Encryption is commonly used to safeguard data stored on computer systems as well as data transmitted over computer networks such as the Internet. Encryption is frequently used to increase security in financial transactions and private messaging communications. When we need to determine whether data has been tampered with (data integrity), increase people’s confidence that they are communicating with the people they think they are communicating with (authentication), and ensure that messages were sent and received, encryption is essential (non-repudiation).

**How Does Encryption Work?**

Modern encryption scrambles data sent over a network using a secret value or key known only to the recipient and the sender. The secret value of stored data is typically known only by the data owner. There are various types of encryption, and the best systems strike a balance between safety and efficiency.

End-to-end encryption is any type of encryption in which the message can only be read by the sender and the intended recipient. The encryption key is unknown to any third party, including the party providing the communication service. End-to-end encryption is the most secure type of encryption available.

Encryption works by converting “plaintext” into “ciphertext” using cryptographic mathematical models known as algorithms. To decode the data back to plaintext, a decryption key, a string of numbers or a password generated by an algorithm, is required. Secure encryption methods use so many cryptographic keys that an unauthorised person cannot guess which one is correct, nor can a computer easily calculate the correct string of characters by trying every possible combination (known as a brute force attack)..

The “Caesar cypher,” named after Roman emperor Julius Caesar because he used it in private correspondence, is an early example of a simple encryption. The method is a type of substitution cypher in which one letter is replaced by another letter a fixed number of positions down the alphabet. The recipient would need to know the key to the cypher, such as shifting down the alphabet four places and over to the left (a “left shift four”). As a result, each “E” becomes a “Y,” and so on.

Modern cryptography is far more sophisticated, employing strings of hundreds (or even thousands) of computer-generated characters as decryption keys.

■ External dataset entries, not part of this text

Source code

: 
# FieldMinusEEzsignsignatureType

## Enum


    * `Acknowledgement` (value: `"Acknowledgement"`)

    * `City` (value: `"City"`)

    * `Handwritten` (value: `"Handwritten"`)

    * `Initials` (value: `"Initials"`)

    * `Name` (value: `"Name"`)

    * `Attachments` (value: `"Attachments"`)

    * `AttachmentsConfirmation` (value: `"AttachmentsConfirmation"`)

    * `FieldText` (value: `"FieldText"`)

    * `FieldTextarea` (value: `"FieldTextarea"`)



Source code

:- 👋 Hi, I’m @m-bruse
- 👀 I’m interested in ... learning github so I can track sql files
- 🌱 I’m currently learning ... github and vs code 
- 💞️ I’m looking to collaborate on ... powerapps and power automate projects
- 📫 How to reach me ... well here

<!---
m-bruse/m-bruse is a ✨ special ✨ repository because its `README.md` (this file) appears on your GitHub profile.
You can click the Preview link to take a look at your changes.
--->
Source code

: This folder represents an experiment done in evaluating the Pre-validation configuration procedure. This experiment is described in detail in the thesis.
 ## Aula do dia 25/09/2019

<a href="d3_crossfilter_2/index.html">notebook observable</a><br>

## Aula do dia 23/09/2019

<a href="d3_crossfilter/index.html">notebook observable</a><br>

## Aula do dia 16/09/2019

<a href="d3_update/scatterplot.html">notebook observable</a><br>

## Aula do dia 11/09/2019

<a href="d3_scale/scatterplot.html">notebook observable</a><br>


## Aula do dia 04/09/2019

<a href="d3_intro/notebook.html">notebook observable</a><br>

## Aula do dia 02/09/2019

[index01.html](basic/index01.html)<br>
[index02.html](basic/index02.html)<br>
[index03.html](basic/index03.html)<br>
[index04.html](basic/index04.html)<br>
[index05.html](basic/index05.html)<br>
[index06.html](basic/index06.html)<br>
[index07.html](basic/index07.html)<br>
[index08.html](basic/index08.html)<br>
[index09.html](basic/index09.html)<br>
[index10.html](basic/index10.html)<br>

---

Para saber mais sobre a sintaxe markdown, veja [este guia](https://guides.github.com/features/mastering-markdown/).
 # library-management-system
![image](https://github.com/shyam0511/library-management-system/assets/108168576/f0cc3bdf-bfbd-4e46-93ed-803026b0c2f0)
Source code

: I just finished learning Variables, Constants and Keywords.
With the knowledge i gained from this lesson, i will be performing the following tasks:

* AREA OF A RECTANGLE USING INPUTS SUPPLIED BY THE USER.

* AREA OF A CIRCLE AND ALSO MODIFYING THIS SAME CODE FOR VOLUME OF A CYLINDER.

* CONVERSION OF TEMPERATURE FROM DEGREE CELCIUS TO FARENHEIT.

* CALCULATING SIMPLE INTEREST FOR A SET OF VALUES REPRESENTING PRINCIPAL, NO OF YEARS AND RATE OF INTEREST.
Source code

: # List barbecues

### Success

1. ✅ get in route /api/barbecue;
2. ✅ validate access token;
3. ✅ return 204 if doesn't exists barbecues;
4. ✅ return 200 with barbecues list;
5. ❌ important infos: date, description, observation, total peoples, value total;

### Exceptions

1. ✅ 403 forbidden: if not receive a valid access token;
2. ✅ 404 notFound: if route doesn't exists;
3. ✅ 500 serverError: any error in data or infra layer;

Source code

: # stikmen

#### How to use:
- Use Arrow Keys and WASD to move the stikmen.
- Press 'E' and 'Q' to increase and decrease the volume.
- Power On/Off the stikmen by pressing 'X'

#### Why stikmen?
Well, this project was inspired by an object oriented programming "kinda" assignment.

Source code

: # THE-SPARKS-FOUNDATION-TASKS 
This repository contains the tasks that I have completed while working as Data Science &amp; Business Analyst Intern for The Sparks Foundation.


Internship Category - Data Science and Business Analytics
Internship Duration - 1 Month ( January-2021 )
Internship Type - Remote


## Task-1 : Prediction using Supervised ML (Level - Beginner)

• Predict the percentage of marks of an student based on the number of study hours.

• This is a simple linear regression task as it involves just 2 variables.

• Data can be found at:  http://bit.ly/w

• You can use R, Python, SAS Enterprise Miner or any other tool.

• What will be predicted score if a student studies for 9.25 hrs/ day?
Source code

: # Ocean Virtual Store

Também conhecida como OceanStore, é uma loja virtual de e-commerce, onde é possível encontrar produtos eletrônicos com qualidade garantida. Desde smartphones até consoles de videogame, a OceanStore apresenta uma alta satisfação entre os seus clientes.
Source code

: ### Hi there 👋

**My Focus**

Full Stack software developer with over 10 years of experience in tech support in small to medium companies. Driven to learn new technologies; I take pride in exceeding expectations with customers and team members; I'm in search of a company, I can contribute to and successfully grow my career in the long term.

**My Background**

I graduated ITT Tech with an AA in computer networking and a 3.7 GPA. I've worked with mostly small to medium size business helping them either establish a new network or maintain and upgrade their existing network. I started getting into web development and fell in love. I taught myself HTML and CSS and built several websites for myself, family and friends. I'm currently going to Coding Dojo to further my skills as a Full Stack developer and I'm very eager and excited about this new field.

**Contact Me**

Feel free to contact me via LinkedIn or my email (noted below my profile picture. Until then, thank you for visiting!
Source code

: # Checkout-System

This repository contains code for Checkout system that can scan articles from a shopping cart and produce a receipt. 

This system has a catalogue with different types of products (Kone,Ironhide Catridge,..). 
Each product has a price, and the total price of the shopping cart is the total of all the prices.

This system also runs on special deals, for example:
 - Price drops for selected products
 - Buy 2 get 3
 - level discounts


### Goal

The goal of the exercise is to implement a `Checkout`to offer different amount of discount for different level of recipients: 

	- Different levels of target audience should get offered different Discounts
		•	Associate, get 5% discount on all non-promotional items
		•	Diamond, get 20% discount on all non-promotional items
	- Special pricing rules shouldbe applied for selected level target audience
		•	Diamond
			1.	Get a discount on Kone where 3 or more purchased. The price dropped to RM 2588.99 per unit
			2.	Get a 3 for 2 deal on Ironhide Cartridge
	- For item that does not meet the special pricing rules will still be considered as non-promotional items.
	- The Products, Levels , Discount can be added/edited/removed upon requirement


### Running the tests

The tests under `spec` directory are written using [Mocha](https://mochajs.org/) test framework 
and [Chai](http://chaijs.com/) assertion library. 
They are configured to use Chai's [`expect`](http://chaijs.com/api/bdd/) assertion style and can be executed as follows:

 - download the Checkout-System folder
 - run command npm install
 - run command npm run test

The same key is used for encryption and decryption in symmetric encryption, also known as a shared key or private key algorithm. Symmetric key cyphers are less expensive to produce and require less computing power to encrypt and decrypt, resulting in less delay in decoding the data.

The disadvantage is that if an unauthorised person obtains the key, they will be able to decrypt any messages or data exchanged between the parties. As a result, the transfer of the shared key must be encrypted with a different cryptographic key, resulting in a dependency cycle.

**Asymmetric encryption.** also known as public-key cryptography, encrypts and decrypts data using two distinct keys. One is a public key that all parties use for encryption. Anyone with the public key can then send an encrypted message, but only those with the private key can decrypt it.